The second matter has not been resolved and you wish to know whether under the facts you have presented there is a potential conflict of interest that would preclude you from continuing to represent the insurance company in the uninsured motorist case.
The appropriate and controlling rules relative to your inquiry are DR:4- 101 and DR:5-105(D) respectively regarding preservation of clients' confidences and secrets and representation in collateral matters which are substantially related. In particular, DR:4-101(B) provides that a lawyer shall not knowingly reveal a confidence or secret of his client or use the same to the disadvantage of the client, or use the same to his own advantage or that of a third person. Disciplinary Rule 5-105(D) also provides that a lawyer shall not represent a person in a matter that is the same or substantially related to a former representation if the interests of the former client and the current client are adverse in any material respect, unless the former client consents after full disclosure.
The Committee directs your attention to LE Op. 1142 in which the Committee opined that it was not improper for defendant/driver 1's attorney to also represent his client's insurance carrier (which may be liable for any "excess" judgment under the insured's uninsured motorist provision) where the plaintiff, passenger in vehicle operated by driver 1, took a voluntary nonsuit in the personal injury action against driver 1. The Committee cautioned that first the attorney must obtain the informed consent of his former client and should be diligent not to reveal any confidences or secrets obtained in the former representation, unless the former client explicitly consents thereto. (See DR:4-101(C)(1))

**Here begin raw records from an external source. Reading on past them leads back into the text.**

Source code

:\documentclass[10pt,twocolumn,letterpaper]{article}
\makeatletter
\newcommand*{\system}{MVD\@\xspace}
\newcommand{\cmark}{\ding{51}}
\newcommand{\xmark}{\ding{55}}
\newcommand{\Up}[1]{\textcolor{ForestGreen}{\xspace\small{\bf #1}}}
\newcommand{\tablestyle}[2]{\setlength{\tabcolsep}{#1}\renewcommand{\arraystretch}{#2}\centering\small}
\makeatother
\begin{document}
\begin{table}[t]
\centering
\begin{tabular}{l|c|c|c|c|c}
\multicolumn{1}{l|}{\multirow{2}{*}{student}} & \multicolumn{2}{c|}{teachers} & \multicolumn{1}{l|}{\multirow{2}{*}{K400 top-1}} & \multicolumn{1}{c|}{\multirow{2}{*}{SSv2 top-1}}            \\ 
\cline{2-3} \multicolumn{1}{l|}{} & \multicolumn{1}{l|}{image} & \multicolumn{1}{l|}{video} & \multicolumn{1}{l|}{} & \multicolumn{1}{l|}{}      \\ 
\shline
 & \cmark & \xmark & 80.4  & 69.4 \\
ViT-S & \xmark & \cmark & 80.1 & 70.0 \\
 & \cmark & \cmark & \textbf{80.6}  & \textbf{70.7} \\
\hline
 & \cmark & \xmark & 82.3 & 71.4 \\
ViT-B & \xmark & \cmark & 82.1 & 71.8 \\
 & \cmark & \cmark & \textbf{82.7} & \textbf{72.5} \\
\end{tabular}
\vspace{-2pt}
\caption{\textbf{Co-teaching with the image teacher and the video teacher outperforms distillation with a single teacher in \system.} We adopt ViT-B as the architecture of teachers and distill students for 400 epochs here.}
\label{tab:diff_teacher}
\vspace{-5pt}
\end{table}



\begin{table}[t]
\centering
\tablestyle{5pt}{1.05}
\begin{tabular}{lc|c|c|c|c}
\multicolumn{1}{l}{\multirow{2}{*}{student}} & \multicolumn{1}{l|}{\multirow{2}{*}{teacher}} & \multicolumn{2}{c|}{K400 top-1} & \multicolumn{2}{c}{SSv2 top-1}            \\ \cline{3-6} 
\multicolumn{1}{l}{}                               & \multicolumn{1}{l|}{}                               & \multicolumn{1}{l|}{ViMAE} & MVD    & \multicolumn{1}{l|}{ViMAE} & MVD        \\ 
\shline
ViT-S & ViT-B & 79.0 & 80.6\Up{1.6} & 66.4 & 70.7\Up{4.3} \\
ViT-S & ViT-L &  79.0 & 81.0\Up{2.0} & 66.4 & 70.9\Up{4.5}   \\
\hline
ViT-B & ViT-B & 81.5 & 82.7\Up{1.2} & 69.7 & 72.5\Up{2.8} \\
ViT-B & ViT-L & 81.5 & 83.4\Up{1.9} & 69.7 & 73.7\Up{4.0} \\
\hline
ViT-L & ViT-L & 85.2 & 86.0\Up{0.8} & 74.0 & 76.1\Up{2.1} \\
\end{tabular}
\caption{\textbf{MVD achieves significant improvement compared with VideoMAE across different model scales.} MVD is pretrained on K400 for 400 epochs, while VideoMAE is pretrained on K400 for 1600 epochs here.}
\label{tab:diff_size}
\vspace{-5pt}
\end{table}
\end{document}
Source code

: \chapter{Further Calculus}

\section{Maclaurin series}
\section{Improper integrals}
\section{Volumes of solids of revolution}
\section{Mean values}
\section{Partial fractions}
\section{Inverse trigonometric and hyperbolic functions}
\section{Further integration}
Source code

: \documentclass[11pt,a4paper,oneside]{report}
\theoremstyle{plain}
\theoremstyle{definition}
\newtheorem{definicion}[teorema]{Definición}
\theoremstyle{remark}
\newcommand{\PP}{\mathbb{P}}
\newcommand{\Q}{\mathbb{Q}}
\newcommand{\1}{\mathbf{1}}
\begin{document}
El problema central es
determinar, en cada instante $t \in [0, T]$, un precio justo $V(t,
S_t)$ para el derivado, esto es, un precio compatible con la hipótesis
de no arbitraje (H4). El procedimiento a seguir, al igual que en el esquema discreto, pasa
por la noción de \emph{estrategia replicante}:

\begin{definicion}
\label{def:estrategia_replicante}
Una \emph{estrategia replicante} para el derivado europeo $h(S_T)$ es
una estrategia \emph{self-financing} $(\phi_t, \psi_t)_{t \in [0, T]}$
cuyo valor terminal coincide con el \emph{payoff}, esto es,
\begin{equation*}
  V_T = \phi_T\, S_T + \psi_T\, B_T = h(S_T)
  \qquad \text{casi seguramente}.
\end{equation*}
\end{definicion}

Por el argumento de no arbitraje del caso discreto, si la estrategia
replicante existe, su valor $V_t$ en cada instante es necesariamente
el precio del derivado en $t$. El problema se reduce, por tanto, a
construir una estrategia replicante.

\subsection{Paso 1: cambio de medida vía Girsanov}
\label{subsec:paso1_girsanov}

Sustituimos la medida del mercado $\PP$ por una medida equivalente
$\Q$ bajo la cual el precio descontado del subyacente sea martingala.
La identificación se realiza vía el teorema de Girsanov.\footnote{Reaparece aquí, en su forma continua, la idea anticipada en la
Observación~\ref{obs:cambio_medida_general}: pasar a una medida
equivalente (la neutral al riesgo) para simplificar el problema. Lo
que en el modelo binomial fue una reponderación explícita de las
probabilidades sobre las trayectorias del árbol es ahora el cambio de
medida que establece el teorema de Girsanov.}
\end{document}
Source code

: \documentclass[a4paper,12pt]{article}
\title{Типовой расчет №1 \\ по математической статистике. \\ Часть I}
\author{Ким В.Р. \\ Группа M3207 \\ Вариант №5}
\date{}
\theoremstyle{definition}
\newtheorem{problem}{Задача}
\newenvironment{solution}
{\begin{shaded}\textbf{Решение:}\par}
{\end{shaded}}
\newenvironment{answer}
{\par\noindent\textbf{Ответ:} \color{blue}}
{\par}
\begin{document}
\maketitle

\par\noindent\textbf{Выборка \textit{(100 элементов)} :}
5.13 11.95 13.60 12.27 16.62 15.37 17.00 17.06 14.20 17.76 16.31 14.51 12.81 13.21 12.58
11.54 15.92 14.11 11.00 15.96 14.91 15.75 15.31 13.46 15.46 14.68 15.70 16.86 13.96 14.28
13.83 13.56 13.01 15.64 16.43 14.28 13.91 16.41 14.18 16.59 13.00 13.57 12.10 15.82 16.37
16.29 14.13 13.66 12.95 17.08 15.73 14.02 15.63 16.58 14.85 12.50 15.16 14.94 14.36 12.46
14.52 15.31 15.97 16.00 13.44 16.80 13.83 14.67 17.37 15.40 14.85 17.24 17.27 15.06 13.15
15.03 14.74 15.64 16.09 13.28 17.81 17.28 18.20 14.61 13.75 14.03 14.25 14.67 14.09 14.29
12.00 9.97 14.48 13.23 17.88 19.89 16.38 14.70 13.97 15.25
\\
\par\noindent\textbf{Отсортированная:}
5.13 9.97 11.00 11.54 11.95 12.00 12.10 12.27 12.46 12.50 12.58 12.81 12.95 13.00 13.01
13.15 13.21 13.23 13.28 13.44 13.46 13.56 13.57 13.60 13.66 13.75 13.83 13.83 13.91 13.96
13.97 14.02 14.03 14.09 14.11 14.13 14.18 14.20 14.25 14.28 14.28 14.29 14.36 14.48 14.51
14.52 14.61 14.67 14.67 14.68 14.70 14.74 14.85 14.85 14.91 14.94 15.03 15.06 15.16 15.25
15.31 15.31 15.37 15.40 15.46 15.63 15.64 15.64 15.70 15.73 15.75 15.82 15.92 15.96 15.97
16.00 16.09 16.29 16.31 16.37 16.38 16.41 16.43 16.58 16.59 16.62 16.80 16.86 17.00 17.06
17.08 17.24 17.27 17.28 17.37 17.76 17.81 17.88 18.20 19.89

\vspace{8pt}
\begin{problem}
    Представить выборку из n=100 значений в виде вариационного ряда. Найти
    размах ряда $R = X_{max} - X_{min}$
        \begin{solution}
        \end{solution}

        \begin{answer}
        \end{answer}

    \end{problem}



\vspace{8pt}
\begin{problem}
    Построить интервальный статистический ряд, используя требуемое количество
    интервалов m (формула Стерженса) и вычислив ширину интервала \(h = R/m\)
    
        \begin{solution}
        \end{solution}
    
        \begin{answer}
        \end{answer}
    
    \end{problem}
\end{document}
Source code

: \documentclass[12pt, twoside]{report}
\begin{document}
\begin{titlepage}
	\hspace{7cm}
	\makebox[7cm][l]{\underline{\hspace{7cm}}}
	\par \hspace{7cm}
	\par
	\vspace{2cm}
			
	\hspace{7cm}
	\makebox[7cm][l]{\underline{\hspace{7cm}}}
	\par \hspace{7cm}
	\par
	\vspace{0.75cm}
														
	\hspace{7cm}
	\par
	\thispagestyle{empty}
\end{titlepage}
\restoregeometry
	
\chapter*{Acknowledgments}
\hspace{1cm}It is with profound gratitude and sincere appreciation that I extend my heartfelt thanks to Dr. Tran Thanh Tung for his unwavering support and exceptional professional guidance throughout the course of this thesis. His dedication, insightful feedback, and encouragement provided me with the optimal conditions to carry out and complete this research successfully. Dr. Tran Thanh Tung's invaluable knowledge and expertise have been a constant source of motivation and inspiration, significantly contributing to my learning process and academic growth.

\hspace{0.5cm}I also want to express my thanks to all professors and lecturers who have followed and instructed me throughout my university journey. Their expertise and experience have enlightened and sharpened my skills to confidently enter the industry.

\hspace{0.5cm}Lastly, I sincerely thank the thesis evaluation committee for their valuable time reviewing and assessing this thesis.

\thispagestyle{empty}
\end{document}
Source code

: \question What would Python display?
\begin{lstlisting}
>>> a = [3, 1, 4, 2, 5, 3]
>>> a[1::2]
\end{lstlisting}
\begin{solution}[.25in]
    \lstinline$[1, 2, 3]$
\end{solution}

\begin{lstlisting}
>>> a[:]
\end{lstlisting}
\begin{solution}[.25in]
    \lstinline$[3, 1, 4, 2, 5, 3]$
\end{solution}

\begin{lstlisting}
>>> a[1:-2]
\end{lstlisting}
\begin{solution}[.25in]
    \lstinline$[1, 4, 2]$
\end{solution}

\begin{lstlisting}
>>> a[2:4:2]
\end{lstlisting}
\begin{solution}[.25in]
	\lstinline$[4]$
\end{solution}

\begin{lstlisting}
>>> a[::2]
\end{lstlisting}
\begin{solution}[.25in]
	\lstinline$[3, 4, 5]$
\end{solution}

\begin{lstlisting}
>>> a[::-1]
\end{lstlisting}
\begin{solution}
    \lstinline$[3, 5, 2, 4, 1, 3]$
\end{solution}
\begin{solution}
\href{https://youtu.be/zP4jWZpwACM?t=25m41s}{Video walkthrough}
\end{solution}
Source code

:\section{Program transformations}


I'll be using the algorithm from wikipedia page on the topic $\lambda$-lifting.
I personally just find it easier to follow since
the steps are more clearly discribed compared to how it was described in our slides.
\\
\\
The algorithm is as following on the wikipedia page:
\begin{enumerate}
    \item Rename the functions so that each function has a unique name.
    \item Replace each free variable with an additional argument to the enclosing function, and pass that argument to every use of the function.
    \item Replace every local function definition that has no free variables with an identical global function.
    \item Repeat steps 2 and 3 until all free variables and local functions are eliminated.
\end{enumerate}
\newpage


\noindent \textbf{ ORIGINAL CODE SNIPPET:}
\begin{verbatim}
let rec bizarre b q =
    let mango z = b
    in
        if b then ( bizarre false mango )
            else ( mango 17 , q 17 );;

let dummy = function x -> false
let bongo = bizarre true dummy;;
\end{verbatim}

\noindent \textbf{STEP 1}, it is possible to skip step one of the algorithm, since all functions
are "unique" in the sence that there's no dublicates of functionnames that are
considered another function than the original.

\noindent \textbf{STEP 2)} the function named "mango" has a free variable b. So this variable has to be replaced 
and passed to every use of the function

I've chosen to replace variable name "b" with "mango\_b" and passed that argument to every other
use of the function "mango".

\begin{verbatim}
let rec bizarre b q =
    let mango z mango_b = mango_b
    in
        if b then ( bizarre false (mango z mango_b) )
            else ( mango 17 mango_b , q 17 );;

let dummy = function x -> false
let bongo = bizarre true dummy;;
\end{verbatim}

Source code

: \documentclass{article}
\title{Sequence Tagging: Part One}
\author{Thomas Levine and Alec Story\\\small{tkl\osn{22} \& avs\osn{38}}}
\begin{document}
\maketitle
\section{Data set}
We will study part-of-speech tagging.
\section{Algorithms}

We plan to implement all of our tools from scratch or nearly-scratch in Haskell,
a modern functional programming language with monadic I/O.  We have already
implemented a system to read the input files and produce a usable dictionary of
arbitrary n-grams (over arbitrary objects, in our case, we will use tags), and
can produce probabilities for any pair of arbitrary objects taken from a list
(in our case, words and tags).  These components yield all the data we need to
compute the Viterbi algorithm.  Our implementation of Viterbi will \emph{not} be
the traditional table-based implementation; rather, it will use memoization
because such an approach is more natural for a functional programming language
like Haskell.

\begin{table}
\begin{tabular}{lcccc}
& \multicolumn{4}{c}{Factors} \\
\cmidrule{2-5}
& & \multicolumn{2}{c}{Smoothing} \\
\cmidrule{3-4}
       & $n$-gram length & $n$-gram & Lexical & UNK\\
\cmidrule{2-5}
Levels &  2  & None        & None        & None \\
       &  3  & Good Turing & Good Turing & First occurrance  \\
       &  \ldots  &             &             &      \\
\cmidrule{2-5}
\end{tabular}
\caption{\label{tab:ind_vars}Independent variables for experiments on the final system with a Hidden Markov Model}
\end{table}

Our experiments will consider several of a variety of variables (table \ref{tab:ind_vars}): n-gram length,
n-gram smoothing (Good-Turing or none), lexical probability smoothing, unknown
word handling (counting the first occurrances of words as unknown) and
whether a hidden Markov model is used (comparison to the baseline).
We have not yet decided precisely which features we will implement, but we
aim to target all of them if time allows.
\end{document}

The determination of whether an attorney-client relationship existed between counsel and a key witness is a legal determination which is beyond the purview of this Committee. Under the facts as you have presented them in your inquiry, the Committee would opine that the continued representation of insurance company in the uninsured motorist case is ethically permissible assuming that no attorney-client relationship was created with the plaintiff-employee in the previous action against former client-defendant/insured. Thus, no confidential information could have been obtained that could now be used against the former client in derogation of DR:4-101(B). Furthermore, assuming that no attorney-client relationship was established with plaintiff-employee in the prior representation of defendant/insured, proscriptions in DR:5-105 would not apply in the instant matter since the interests of the former client- insured/defendant and the present client-insurance company presumably are not potentially adverse.